▶ Data under study:
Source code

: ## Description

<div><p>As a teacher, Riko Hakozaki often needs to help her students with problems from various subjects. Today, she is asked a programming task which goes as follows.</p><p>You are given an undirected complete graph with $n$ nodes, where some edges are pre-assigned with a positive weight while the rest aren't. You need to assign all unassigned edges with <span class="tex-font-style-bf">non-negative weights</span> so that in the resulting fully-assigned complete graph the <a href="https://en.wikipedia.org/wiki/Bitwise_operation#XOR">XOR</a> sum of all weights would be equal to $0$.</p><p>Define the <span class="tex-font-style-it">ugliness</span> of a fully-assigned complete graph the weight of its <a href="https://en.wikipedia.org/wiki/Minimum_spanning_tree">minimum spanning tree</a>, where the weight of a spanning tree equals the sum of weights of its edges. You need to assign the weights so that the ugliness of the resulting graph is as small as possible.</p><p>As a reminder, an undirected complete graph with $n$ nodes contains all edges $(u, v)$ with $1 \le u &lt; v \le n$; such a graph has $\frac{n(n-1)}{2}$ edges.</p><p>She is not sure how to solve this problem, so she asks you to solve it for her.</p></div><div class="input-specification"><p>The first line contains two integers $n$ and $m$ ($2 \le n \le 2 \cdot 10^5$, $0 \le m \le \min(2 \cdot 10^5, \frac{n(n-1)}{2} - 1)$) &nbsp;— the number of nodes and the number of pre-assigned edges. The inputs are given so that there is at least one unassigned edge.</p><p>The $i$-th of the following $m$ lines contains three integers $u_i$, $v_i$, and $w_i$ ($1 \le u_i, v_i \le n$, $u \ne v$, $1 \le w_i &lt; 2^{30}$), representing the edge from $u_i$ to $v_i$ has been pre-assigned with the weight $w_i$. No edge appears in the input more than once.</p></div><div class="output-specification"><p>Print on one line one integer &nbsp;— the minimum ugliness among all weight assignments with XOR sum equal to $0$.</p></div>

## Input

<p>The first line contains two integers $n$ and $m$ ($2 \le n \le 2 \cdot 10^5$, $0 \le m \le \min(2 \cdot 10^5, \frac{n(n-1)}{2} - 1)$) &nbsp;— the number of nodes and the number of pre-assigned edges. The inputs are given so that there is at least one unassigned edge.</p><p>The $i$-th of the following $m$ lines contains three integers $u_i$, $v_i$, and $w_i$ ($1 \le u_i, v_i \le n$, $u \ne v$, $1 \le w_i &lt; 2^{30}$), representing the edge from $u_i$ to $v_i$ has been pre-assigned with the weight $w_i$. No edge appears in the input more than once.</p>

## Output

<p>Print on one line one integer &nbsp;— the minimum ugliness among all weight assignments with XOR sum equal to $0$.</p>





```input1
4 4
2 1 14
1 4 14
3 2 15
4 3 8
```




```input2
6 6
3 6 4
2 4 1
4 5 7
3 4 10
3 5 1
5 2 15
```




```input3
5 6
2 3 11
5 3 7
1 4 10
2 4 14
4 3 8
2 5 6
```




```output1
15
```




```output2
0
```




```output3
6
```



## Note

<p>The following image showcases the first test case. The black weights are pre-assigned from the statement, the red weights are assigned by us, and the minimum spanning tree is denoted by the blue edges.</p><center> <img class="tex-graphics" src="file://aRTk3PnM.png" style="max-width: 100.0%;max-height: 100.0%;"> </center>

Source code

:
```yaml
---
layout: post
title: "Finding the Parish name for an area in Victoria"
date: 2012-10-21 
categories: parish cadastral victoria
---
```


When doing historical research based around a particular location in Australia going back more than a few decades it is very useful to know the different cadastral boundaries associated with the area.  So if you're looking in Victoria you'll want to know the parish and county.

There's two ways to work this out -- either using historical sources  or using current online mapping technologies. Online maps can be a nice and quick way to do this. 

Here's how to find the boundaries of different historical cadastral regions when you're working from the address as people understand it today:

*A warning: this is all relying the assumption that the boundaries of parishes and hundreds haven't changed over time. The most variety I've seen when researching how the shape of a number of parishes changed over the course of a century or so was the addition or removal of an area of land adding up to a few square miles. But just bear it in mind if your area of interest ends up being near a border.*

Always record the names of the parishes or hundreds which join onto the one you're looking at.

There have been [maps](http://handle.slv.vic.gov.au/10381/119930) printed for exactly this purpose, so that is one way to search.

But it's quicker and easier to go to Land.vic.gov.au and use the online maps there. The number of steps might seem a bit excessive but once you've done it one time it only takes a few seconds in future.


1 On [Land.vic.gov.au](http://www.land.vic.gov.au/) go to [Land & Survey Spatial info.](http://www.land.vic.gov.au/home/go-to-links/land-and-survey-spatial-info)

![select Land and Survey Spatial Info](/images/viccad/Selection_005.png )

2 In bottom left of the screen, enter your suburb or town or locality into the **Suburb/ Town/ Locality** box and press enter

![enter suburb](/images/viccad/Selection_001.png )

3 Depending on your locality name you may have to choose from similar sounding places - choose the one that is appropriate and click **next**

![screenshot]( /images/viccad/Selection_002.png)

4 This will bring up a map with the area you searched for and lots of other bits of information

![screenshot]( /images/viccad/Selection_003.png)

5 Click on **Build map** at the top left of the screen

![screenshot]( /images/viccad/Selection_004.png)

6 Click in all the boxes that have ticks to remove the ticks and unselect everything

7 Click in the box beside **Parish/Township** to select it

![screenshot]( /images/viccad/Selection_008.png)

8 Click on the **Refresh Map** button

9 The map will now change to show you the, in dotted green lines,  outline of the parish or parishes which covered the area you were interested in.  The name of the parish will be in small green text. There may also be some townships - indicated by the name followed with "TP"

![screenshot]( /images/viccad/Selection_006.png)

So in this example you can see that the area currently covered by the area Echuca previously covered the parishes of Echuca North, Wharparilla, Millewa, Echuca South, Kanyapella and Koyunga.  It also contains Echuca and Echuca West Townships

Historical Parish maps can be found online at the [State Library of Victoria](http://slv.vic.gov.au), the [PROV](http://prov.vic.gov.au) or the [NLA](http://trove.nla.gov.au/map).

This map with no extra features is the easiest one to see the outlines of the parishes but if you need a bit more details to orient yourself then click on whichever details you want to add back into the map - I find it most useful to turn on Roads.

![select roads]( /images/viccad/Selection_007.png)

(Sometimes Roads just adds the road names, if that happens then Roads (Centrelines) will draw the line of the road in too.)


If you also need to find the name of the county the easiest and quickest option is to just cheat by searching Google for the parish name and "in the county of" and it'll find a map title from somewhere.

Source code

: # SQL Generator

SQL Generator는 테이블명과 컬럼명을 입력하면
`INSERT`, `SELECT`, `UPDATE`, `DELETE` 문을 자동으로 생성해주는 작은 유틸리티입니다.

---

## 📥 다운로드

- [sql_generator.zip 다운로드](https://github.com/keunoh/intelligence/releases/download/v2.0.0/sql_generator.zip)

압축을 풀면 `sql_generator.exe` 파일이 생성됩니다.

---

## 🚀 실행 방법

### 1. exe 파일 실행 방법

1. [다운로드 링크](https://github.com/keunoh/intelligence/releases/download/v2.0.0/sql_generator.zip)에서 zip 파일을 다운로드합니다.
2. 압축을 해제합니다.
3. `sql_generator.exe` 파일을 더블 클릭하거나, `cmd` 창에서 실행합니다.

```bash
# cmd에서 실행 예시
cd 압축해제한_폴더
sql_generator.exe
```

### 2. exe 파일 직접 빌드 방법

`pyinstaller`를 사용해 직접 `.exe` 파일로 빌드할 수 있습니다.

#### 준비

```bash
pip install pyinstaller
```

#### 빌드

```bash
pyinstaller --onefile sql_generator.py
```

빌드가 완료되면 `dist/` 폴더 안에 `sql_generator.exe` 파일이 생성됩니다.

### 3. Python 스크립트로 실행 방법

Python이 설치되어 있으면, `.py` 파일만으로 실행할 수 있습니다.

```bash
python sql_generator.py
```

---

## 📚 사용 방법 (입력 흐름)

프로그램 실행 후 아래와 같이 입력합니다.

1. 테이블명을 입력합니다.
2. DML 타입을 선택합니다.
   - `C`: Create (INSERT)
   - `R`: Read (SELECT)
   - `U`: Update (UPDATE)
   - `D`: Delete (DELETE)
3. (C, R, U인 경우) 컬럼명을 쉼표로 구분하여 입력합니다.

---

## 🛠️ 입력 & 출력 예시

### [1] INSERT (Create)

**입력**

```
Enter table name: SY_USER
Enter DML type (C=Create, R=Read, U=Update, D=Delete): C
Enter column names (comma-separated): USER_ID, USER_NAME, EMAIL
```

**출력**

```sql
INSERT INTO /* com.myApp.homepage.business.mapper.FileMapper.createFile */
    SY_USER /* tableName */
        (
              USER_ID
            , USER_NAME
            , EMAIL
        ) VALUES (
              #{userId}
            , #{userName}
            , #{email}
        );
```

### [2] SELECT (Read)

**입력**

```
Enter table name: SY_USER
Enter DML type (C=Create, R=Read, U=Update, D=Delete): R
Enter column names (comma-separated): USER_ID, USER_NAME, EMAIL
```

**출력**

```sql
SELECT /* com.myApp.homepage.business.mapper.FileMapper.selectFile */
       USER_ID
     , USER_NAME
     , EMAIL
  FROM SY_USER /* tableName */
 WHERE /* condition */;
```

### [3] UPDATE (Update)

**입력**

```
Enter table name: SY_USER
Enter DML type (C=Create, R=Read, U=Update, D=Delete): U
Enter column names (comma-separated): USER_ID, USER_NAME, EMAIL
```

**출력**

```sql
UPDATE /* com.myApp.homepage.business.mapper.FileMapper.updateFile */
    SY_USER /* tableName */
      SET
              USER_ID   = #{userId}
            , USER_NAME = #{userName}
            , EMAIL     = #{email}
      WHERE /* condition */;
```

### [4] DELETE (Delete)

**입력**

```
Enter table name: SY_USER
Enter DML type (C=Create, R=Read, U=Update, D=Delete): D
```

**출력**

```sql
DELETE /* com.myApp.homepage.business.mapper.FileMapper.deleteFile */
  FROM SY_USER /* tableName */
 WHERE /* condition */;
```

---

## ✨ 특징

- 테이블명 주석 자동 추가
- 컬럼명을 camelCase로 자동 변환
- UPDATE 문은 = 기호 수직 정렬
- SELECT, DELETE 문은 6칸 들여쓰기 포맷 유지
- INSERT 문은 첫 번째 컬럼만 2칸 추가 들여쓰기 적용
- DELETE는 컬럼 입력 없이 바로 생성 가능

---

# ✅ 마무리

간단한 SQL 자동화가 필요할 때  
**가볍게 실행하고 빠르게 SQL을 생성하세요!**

▶ Task description:
How many lines in the records contain the string "myApp"? Give the number by itself.

▶ Answer to this exercise:
4